*TASK REQUIREMENTS*
Tally the lines of the entries below that hold the word "label", and please give only the total.

*LISTED RECORDS*
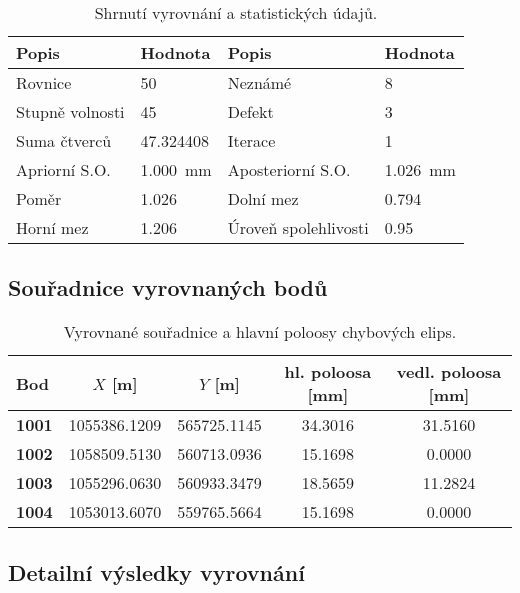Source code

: \begin{table}[H]
    \centering
    \begin{tabularx}{\textwidth}{@{} l X l X @{}}
    \toprule
    \textbf{Popis} & \textbf{Hodnota} & \textbf{Popis} & \textbf{Hodnota} \\
    \midrule
    Rovnice & 50 & Neznámé & 8 \\
    Stupně volnosti & 45 & Defekt & 3 \\
    Suma čtverců & \num{47.324408} & Iterace & 1 \\
    Apriorní S.O. & \SI{1.000}{mm} & Aposteriorní S.O. & \SI{1.026}{mm} \\
    Poměr & \num{1.026} & Dolní mez & \num{0.794} \\
    Horní mez & \num{1.206} & Úroveň spolehlivosti & \num{0.95} \\
    \bottomrule
    \end{tabularx}
    \caption{Shrnutí vyrovnání a statistických údajů.}
    \label{tab:adjustment_summary_vse}
\end{table}

\subsection{Souřadnice vyrovnaných bodů}
\begin{table}[H]
    \centering
    \begin{tabularx}{\textwidth}{@{} l S[table-format=10.4] S[table-format=10.4] S[table-format=2.4] S[table-format=2.4] @{}}
    \toprule
    \textbf{Bod} & {$X$ [\si{\m}]} & {$Y$ [\si{\m}]} & \textbf{hl. poloosa [\si{\mm}]} & \textbf{vedl. poloosa [\si{\mm}]} \\
    \midrule
    \textbf{1001} & \num{1055386.1209} & \num{565725.1145} & \num{34.3016} & \num{31.5160} \\
    \textbf{1002} & \num{1058509.5130} & \num{560713.0936} & \num{15.1698} & \num{0.0000} \\
    \textbf{1003} & \num{1055296.0630} & \num{560933.3479} & \num{18.5659} & \num{11.2824} \\
    \textbf{1004} & \num{1053013.6070} & \num{559765.5664} & \num{15.1698} & \num{0.0000} \\
    \bottomrule
    \end{tabularx}
    \caption{Vyrovnané souřadnice a hlavní poloosy chybových elips.}
    \label{tab:adjusted_coords_vse}
\end{table}

\subsection{Detailní výsledky vyrovnání}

*ANSWER TO THE PROBLEM*
2